Classical music review
Reviewed by Jerry Young, Fri., Nov. 12, 2004
Veritably ViennaFirst Baptist Church, Nov. 7
From the first few notes of Mozart's Sonata in E-Flat Major, K. 380, it was apparent that violinist Uli Speth and pianist Mary Robbins knew the benefits of collaboration in Mozart's violin sonatas. When one took off, the other made supportive gestures to show he or she was engaged in the dialogue even when it wasn't his or her turn to speak, like the nods and uh-huhs necessary to good conversation.
This music requires that every note be attended to and audible, regardless of whether it is emphasized or subordinated. Exposed textures and quick tempos of first movements can make for rocky beginnings, as was the case here. Uncertainty and some fingering breakdowns, especially in transitions, left the listener worrying that things might unravel, the sort of suspense that can make Mozart's elegantly spare architecture feel as fragile as a card palace.

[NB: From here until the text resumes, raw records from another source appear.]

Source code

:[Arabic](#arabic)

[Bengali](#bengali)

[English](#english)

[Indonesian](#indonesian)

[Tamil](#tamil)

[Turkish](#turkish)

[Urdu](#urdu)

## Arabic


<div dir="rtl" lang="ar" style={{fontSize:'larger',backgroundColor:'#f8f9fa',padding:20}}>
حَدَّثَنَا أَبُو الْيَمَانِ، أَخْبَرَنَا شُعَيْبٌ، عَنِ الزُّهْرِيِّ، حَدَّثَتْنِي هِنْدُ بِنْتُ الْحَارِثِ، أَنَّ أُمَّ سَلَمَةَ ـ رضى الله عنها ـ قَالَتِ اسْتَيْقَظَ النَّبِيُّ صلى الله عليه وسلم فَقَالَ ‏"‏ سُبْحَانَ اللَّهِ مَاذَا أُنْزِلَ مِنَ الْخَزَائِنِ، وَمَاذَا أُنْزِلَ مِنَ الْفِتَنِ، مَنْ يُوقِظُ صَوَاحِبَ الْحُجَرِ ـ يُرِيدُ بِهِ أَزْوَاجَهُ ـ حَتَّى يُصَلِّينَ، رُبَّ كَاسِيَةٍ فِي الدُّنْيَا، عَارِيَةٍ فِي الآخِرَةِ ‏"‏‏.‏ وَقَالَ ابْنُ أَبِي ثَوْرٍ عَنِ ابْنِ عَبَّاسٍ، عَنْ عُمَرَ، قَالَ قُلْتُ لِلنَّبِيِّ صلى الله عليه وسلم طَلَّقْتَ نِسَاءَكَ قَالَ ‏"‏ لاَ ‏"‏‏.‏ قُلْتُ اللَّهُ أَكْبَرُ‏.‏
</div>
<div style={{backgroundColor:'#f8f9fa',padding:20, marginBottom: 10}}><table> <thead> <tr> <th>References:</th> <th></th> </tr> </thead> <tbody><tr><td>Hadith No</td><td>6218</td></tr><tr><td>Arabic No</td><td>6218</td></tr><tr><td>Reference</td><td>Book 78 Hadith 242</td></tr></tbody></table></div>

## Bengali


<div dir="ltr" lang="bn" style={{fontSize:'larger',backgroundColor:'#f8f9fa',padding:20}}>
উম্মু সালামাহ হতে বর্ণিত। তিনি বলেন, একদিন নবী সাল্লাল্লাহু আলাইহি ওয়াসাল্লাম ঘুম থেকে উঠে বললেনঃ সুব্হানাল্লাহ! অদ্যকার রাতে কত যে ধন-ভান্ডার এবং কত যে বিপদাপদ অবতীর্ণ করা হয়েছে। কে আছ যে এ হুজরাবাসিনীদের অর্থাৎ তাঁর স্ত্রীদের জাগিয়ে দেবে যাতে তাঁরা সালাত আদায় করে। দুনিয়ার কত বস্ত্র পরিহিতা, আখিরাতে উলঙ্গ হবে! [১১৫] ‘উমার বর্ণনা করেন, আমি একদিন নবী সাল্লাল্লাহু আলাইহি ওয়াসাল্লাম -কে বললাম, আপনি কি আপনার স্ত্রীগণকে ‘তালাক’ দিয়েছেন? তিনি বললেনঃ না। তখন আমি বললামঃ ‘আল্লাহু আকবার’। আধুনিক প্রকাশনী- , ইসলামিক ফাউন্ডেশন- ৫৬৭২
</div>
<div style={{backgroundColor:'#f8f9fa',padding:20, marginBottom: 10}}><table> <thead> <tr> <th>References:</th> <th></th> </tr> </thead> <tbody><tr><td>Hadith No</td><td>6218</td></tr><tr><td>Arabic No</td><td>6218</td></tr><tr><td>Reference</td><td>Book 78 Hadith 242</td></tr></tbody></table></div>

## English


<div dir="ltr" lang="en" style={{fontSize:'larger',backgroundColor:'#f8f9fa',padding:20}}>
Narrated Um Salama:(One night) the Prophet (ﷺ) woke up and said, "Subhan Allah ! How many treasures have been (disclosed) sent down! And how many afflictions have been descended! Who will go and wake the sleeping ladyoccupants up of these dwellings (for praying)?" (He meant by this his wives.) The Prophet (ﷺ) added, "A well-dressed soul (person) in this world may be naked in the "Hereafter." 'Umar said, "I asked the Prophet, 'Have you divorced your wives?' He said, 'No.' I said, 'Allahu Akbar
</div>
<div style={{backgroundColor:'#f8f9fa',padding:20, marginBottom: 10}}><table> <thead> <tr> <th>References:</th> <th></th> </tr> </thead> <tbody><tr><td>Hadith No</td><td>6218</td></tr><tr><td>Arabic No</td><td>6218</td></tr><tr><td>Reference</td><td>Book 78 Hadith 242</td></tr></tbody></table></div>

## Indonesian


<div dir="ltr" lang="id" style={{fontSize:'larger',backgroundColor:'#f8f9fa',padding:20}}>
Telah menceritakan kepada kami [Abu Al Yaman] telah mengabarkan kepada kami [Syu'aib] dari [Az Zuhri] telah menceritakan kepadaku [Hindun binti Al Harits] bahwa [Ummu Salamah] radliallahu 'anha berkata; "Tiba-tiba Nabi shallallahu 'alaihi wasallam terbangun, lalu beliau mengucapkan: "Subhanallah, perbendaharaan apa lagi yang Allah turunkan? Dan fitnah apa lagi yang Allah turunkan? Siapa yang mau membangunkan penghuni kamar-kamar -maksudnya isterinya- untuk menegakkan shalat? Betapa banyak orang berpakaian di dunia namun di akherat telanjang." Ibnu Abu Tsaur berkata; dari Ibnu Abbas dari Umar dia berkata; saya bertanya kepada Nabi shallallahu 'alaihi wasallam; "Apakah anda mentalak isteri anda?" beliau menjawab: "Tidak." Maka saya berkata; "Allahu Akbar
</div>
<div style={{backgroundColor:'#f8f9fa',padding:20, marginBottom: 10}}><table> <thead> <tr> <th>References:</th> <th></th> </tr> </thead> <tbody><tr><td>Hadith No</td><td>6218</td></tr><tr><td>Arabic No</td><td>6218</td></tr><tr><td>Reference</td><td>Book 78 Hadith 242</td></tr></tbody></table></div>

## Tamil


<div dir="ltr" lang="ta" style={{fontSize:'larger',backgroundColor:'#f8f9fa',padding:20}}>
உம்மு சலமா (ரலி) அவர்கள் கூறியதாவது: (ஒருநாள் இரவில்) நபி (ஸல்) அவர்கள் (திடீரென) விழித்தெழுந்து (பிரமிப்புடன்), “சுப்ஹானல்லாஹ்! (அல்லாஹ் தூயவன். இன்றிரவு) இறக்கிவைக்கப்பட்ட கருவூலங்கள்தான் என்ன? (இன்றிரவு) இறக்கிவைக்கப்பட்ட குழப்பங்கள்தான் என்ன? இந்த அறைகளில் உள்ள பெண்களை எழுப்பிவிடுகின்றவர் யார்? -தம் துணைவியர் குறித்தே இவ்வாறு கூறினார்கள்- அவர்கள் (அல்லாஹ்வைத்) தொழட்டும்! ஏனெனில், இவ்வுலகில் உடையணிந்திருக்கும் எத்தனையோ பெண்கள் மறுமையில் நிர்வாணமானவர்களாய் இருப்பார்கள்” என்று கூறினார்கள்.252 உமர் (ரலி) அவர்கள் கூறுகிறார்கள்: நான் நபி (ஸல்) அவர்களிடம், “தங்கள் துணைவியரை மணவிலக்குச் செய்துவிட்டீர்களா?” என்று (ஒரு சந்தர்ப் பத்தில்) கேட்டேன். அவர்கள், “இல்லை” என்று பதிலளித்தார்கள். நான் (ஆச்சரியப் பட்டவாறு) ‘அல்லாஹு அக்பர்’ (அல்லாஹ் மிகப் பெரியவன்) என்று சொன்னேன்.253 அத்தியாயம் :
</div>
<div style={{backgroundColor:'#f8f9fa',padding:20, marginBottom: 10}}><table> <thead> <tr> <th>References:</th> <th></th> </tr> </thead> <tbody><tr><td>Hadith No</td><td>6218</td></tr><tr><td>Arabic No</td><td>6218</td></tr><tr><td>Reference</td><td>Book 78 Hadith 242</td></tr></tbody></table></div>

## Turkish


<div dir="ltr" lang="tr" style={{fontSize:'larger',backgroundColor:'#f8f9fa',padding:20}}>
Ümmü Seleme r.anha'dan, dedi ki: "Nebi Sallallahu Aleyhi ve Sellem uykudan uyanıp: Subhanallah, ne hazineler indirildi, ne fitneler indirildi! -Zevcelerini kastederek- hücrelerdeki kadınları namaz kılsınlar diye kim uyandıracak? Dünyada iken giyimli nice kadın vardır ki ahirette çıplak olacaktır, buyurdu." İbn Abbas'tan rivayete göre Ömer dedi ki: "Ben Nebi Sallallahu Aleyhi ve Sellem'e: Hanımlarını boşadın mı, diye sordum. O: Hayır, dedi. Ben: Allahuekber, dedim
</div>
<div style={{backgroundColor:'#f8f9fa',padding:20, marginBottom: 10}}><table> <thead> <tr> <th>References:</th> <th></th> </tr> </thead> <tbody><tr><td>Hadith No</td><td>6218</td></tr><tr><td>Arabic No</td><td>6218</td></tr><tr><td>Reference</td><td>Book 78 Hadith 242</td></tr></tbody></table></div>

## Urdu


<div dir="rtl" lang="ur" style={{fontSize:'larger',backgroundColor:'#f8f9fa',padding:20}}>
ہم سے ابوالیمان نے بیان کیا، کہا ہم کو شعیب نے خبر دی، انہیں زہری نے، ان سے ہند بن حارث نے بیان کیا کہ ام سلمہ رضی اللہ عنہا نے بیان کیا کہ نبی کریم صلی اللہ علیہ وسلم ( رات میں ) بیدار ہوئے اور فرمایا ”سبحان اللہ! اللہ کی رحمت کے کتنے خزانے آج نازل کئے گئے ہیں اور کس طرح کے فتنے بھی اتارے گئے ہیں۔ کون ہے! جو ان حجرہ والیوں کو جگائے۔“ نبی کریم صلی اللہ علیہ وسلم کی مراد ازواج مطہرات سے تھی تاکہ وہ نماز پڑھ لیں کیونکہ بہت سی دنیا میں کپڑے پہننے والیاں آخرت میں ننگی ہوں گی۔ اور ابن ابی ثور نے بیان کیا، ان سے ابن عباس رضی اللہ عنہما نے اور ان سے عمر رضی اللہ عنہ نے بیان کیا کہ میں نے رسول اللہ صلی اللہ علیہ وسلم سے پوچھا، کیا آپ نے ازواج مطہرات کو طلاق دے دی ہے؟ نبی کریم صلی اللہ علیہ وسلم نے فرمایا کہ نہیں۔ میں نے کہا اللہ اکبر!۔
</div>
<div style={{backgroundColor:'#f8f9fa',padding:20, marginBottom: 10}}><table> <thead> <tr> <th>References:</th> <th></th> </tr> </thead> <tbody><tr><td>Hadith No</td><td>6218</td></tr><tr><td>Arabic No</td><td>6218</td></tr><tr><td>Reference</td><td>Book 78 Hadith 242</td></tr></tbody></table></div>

The pair made up for it, though, in the slower middle movement, with melodies that embraced falling half-step sobbing/sighing motives and slowly arpeggiated piano figurations familiar from Mozart's famous Piano Concerto No. 21. Mozart leads us into a jarring phrase that rhythmically matches the taunting we all know from bad playground experiences ("Nyah nyah nyah nyah nyah") and sets it just as such slights are in our memory, repeated obsessively: four times by each instrument. It's the grain of sand that generates this musical pearl, and Speth and Robbins consoled us with the sweetest playing of the afternoon.
The tragic intensity of the Sonata in E Minor, K. 304 was fueled by the duo's ever-attentive dialogue. The minuet is touchingly simpler, and the duo traded off variations on a squarish, 16-beat theme, extended here and there once by a Robbins flourish that verged on a full cadenza that grieved for the tragedy of the first movement. The opportunities for overstatement are many, but at each the pair reinvested their energies in the dialogue.
The pair may have underestimated the F Major Sonata, K. 547. In several places the work's carefree mood was threatened by Robbins slipping out of the track in piano runs and Speth's lapses in bow control. As in other places in the concert, problems occurred where a spacious phrase suddenly had to downshift to make a turn, and the jostling was apparent.
The Sonata in B-Flat Major, K. 368 brought the pair back to deeper water, and the even polish and firmly integrated interactions left no doubt that Speth and Robbins had given ample attention to this more musically demanding and rewarding work.